Exercise directions: Please show each line of the listing where "Software" is present.

Task data:
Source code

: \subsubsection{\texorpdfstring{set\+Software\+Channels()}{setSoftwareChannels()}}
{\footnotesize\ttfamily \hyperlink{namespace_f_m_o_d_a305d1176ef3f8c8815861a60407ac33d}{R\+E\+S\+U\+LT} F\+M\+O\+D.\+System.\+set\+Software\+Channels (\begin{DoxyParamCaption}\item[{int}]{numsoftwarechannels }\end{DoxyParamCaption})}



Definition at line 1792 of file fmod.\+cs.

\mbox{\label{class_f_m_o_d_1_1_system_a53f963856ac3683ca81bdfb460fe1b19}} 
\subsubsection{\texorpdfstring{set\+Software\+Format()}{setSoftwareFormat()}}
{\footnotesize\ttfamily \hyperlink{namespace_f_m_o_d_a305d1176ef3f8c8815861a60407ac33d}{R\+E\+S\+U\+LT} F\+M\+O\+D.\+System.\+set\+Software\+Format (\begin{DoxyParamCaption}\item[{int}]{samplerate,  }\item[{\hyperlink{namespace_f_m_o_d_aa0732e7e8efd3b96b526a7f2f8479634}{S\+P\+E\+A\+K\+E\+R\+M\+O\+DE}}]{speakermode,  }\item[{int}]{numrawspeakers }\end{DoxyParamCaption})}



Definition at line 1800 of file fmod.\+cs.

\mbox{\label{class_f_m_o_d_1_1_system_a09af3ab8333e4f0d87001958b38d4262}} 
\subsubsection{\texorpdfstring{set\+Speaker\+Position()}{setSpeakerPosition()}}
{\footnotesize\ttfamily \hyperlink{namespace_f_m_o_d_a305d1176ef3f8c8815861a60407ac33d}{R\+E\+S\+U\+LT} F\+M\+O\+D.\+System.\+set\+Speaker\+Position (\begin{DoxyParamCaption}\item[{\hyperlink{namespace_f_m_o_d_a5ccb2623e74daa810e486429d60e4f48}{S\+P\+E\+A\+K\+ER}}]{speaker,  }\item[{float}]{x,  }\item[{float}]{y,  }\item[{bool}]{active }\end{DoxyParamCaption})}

Written solution:
: \subsubsection{\texorpdfstring{set\+Software\+Channels()}{setSoftwareChannels()}}
{\footnotesize\ttfamily \hyperlink{namespace_f_m_o_d_a305d1176ef3f8c8815861a60407ac33d}{R\+E\+S\+U\+LT} F\+M\+O\+D.\+System.\+set\+Software\+Channels (\begin{DoxyParamCaption}\item[{int}]{numsoftwarechannels }\end{DoxyParamCaption})}
\subsubsection{\texorpdfstring{set\+Software\+Format()}{setSoftwareFormat()}}
{\footnotesize\ttfamily \hyperlink{namespace_f_m_o_d_a305d1176ef3f8c8815861a60407ac33d}{R\+E\+S\+U\+LT} F\+M\+O\+D.\+System.\+set\+Software\+Format (\begin{DoxyParamCaption}\item[{int}]{samplerate,  }\item[{\hyperlink{namespace_f_m_o_d_aa0732e7e8efd3b96b526a7f2f8479634}{S\+P\+E\+A\+K\+E\+R\+M\+O\+DE}}]{speakermode,  }\item[{int}]{numrawspeakers }\end{DoxyParamCaption})}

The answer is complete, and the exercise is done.